_WHAT YOU NEED TO DO_
Look through the data and write out every line with the word "zobacz" in it.

_DATA SECTION_
#####

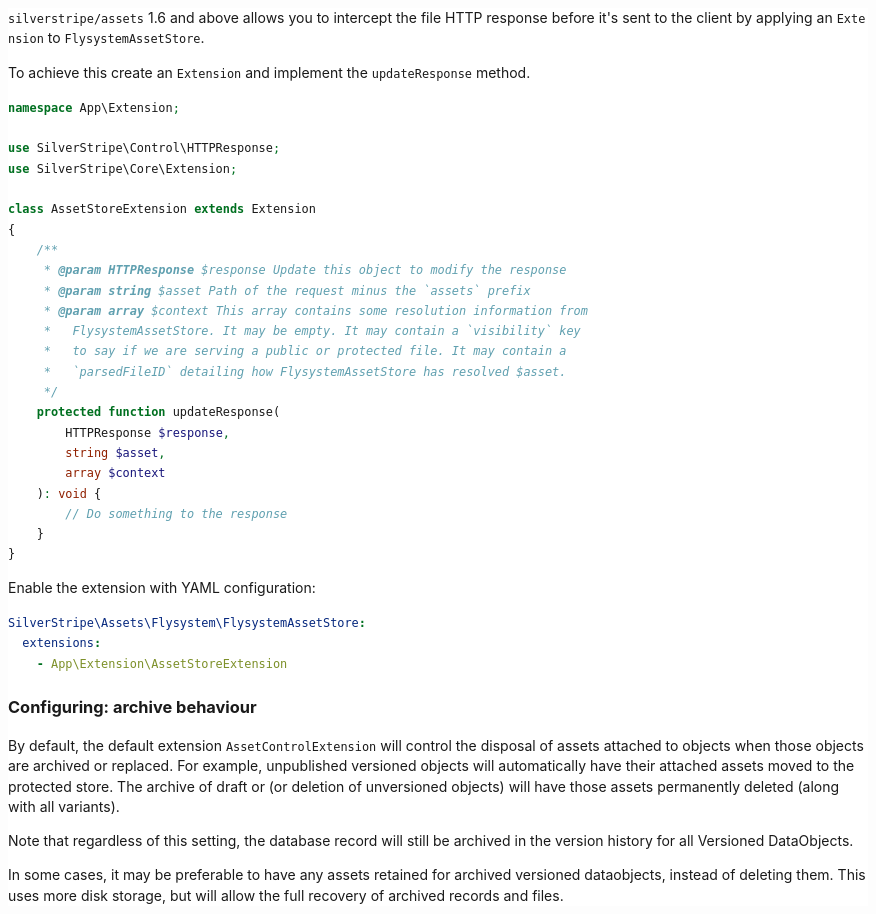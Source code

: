 `silverstripe/assets` 1.6 and above allows you to intercept the file HTTP response
before it's sent to the client by applying an `Extension` to `FlysystemAssetStore`.

To achieve this create an `Extension` and implement the `updateResponse` method.

```php
namespace App\Extension;

use SilverStripe\Control\HTTPResponse;
use SilverStripe\Core\Extension;

class AssetStoreExtension extends Extension
{
    /**
     * @param HTTPResponse $response Update this object to modify the response
     * @param string $asset Path of the request minus the `assets` prefix
     * @param array $context This array contains some resolution information from
     *   FlysystemAssetStore. It may be empty. It may contain a `visibility` key
     *   to say if we are serving a public or protected file. It may contain a
     *   `parsedFileID` detailing how FlysystemAssetStore has resolved $asset.
     */
    protected function updateResponse(
        HTTPResponse $response,
        string $asset,
        array $context
    ): void {
        // Do something to the response
    }
}
```

Enable the extension with YAML configuration:

```yml
SilverStripe\Assets\Flysystem\FlysystemAssetStore:
  extensions:
    - App\Extension\AssetStoreExtension
```

### Configuring: archive behaviour

By default, the default extension `AssetControlExtension` will control the disposal of assets
attached to objects when those objects are archived or replaced. For example, unpublished versioned objects
will automatically have their attached assets moved to the protected store. The archive of
draft or (or deletion of unversioned objects) will have those assets permanently deleted
(along with all variants).

Note that regardless of this setting, the database record will still be archived in the
version history for all Versioned DataObjects.

In some cases, it may be preferable to have any assets retained for archived versioned dataobjects,
instead of deleting them. This uses more disk storage, but will allow the full recovery of archived
records and files.
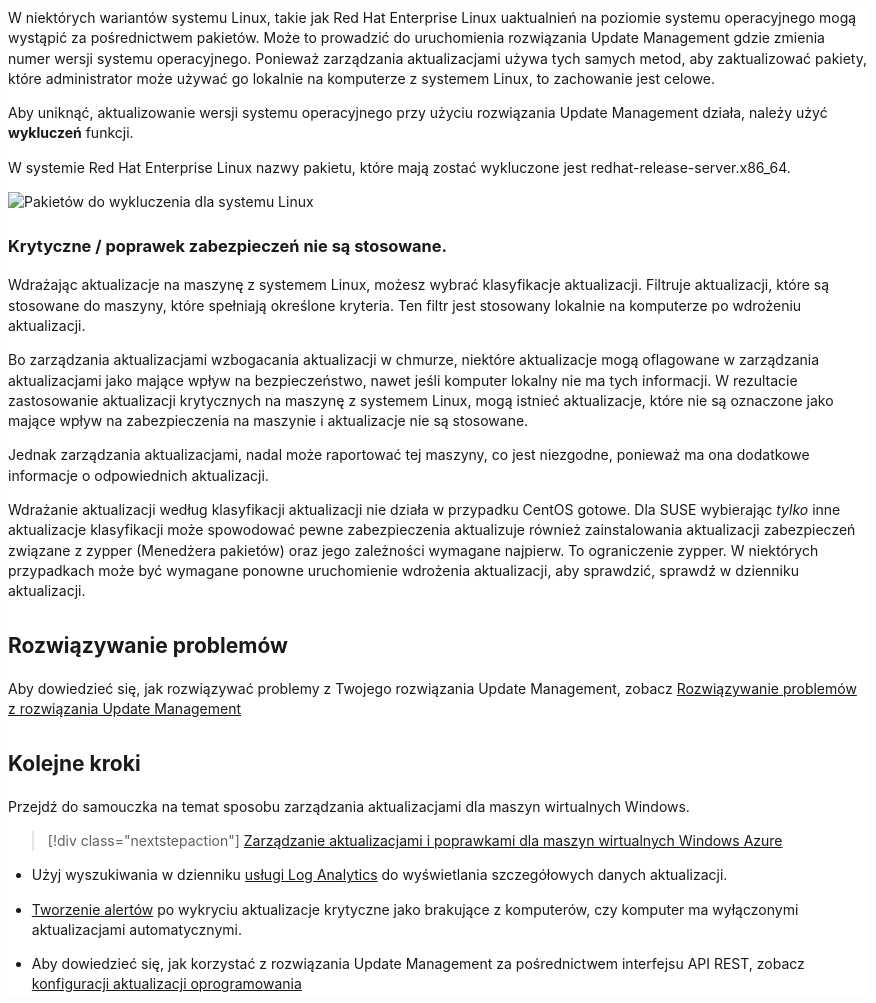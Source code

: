 W niektórych wariantów systemu Linux, takie jak Red Hat Enterprise Linux uaktualnień na poziomie systemu operacyjnego mogą wystąpić za pośrednictwem pakietów. Może to prowadzić do uruchomienia rozwiązania Update Management gdzie zmienia numer wersji systemu operacyjnego. Ponieważ zarządzania aktualizacjami używa tych samych metod, aby zaktualizować pakiety, które administrator może używać go lokalnie na komputerze z systemem Linux, to zachowanie jest celowe.

Aby uniknąć, aktualizowanie wersji systemu operacyjnego przy użyciu rozwiązania Update Management działa, należy użyć **wykluczeń** funkcji.

W systemie Red Hat Enterprise Linux nazwy pakietu, które mają zostać wykluczone jest redhat-release-server.x86_64.

![Pakietów do wykluczenia dla systemu Linux](./media/automation-update-management/linuxpatches.png)

### <a name="critical--security-patches-arent-applied"></a>Krytyczne / poprawek zabezpieczeń nie są stosowane.

Wdrażając aktualizacje na maszynę z systemem Linux, możesz wybrać klasyfikacje aktualizacji. Filtruje aktualizacji, które są stosowane do maszyny, które spełniają określone kryteria. Ten filtr jest stosowany lokalnie na komputerze po wdrożeniu aktualizacji.

Bo zarządzania aktualizacjami wzbogacania aktualizacji w chmurze, niektóre aktualizacje mogą oflagowane w zarządzania aktualizacjami jako mające wpływ na bezpieczeństwo, nawet jeśli komputer lokalny nie ma tych informacji. W rezultacie zastosowanie aktualizacji krytycznych na maszynę z systemem Linux, mogą istnieć aktualizacje, które nie są oznaczone jako mające wpływ na zabezpieczenia na maszynie i aktualizacje nie są stosowane.

Jednak zarządzania aktualizacjami, nadal może raportować tej maszyny, co jest niezgodne, ponieważ ma ona dodatkowe informacje o odpowiednich aktualizacji.

Wdrażanie aktualizacji według klasyfikacji aktualizacji nie działa w przypadku CentOS gotowe. Dla SUSE wybierając *tylko* inne aktualizacje klasyfikacji może spowodować pewne zabezpieczenia aktualizuje również zainstalowania aktualizacji zabezpieczeń związane z zypper (Menedżera pakietów) oraz jego zależności wymagane najpierw. To ograniczenie zypper. W niektórych przypadkach może być wymagane ponowne uruchomienie wdrożenia aktualizacji, aby sprawdzić, sprawdź w dzienniku aktualizacji.

## <a name="troubleshoot"></a>Rozwiązywanie problemów

Aby dowiedzieć się, jak rozwiązywać problemy z Twojego rozwiązania Update Management, zobacz [Rozwiązywanie problemów z rozwiązania Update Management](troubleshoot/update-management.md)

## <a name="next-steps"></a>Kolejne kroki

Przejdź do samouczka na temat sposobu zarządzania aktualizacjami dla maszyn wirtualnych Windows.

> [!div class="nextstepaction"]
> [Zarządzanie aktualizacjami i poprawkami dla maszyn wirtualnych Windows Azure](automation-tutorial-update-management.md)

* Użyj wyszukiwania w dzienniku [usługi Log Analytics](../log-analytics/log-analytics-log-searches.md) do wyświetlania szczegółowych danych aktualizacji.
* [Tworzenie alertów](../log-analytics/log-analytics-alerts.md) po wykryciu aktualizacje krytyczne jako brakujące z komputerów, czy komputer ma wyłączonymi aktualizacjami automatycznymi.

* Aby dowiedzieć się, jak korzystać z rozwiązania Update Management za pośrednictwem interfejsu API REST, zobacz [konfiguracji aktualizacji oprogramowania](/rest/api/automation/softwareupdateconfigurations)
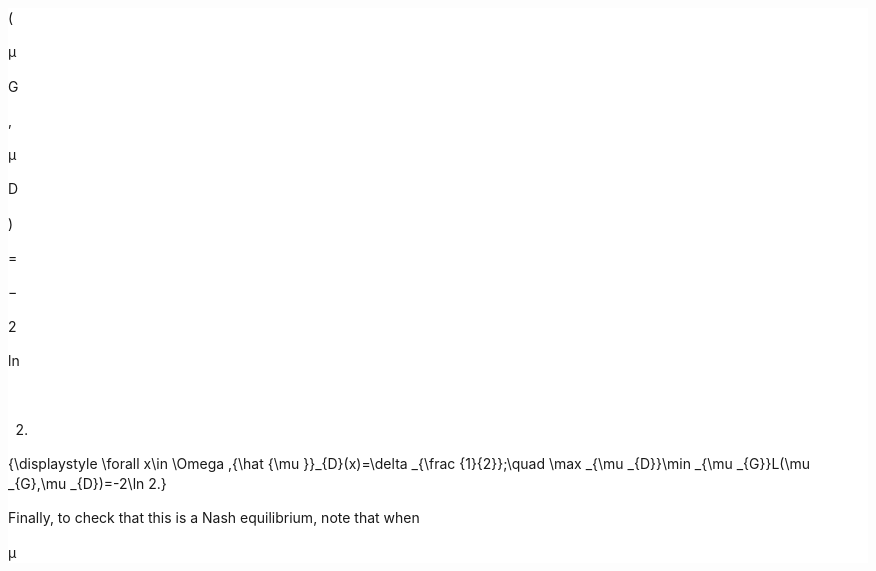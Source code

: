 (




μ




G






,




μ




D






)


=


−


2


ln


⁡


2.






{\displaystyle \forall x\in \Omega ,{\hat {\mu }}_{D}(x)=\delta _{\frac {1}{2}};\quad \max _{\mu _{D}}\min _{\mu _{G}}L(\mu _{G},\mu _{D})=-2\ln 2.}






Finally, to check that this is a Nash equilibrium, note that when 










μ
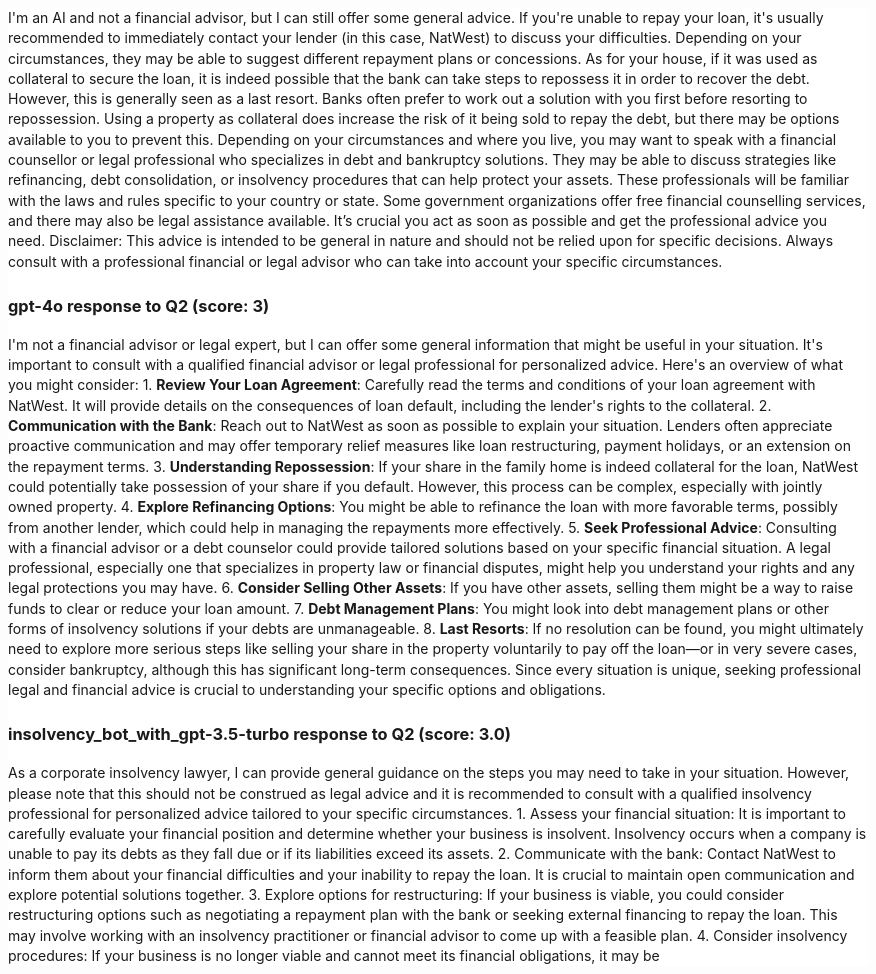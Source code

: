 I'm an AI and not a financial advisor, but I can still offer some general advice. If you're unable to repay your loan, it's usually recommended to immediately contact your lender (in this case, NatWest) to discuss your difficulties. Depending on your circumstances, they may be able to suggest different repayment plans or concessions. As for your house, if it was used as collateral to secure the loan, it is indeed possible that the bank can take steps to repossess it in order to recover the debt. However, this is generally seen as a last resort. Banks often prefer to work out a solution with you first before resorting to repossession. Using a property as collateral does increase the risk of it being sold to repay the debt, but there may be options available to you to prevent this. Depending on your circumstances and where you live, you may want to speak with a financial counsellor or legal professional who specializes in debt and bankruptcy solutions. They may be able to discuss strategies like refinancing, debt consolidation, or insolvency procedures that can help protect your assets. These professionals will be familiar with the laws and rules specific to your country or state. Some government organizations offer free financial counselling services, and there may also be legal assistance available. It’s crucial you act as soon as possible and get the professional advice you need. Disclaimer: This advice is intended to be general in nature and should not be relied upon for specific decisions. Always consult with a professional financial or legal advisor who can take into account your specific circumstances.

### gpt-4o response to Q2 (score: 3)

I'm not a financial advisor or legal expert, but I can offer some general information that might be useful in your situation. It's important to consult with a qualified financial advisor or legal professional for personalized advice. Here's an overview of what you might consider: 1. **Review Your Loan Agreement**: Carefully read the terms and conditions of your loan agreement with NatWest. It will provide details on the consequences of loan default, including the lender's rights to the collateral. 2. **Communication with the Bank**: Reach out to NatWest as soon as possible to explain your situation. Lenders often appreciate proactive communication and may offer temporary relief measures like loan restructuring, payment holidays, or an extension on the repayment terms. 3. **Understanding Repossession**: If your share in the family home is indeed collateral for the loan, NatWest could potentially take possession of your share if you default. However, this process can be complex, especially with jointly owned property. 4. **Explore Refinancing Options**: You might be able to refinance the loan with more favorable terms, possibly from another lender, which could help in managing the repayments more effectively. 5. **Seek Professional Advice**: Consulting with a financial advisor or a debt counselor could provide tailored solutions based on your specific financial situation. A legal professional, especially one that specializes in property law or financial disputes, might help you understand your rights and any legal protections you may have. 6. **Consider Selling Other Assets**: If you have other assets, selling them might be a way to raise funds to clear or reduce your loan amount. 7. **Debt Management Plans**: You might look into debt management plans or other forms of insolvency solutions if your debts are unmanageable. 8. **Last Resorts**: If no resolution can be found, you might ultimately need to explore more serious steps like selling your share in the property voluntarily to pay off the loan—or in very severe cases, consider bankruptcy, although this has significant long-term consequences. Since every situation is unique, seeking professional legal and financial advice is crucial to understanding your specific options and obligations.

### insolvency_bot_with_gpt-3.5-turbo response to Q2 (score: 3.0)

As a corporate insolvency lawyer, I can provide general guidance on the steps you may need to take in your situation. However, please note that this should not be construed as legal advice and it is recommended to consult with a qualified insolvency professional for personalized advice tailored to your specific circumstances. 1. Assess your financial situation: It is important to carefully evaluate your financial position and determine whether your business is insolvent. Insolvency occurs when a company is unable to pay its debts as they fall due or if its liabilities exceed its assets. 2. Communicate with the bank: Contact NatWest to inform them about your financial difficulties and your inability to repay the loan. It is crucial to maintain open communication and explore potential solutions together. 3. Explore options for restructuring: If your business is viable, you could consider restructuring options such as negotiating a repayment plan with the bank or seeking external financing to repay the loan. This may involve working with an insolvency practitioner or financial advisor to come up with a feasible plan. 4. Consider insolvency procedures: If your business is no longer viable and cannot meet its financial obligations, it may be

#####

_SOLUTION FOR THIS TASK_
Aby dowiedzieć się, jak rozwiązywać problemy z Twojego rozwiązania Update Management, zobacz [Rozwiązywanie problemów z rozwiązania Update Management](troubleshoot/update-management.md)
* Aby dowiedzieć się, jak korzystać z rozwiązania Update Management za pośrednictwem interfejsu API REST, zobacz [konfiguracji aktualizacji oprogramowania](/rest/api/automation/softwareupdateconfigurations)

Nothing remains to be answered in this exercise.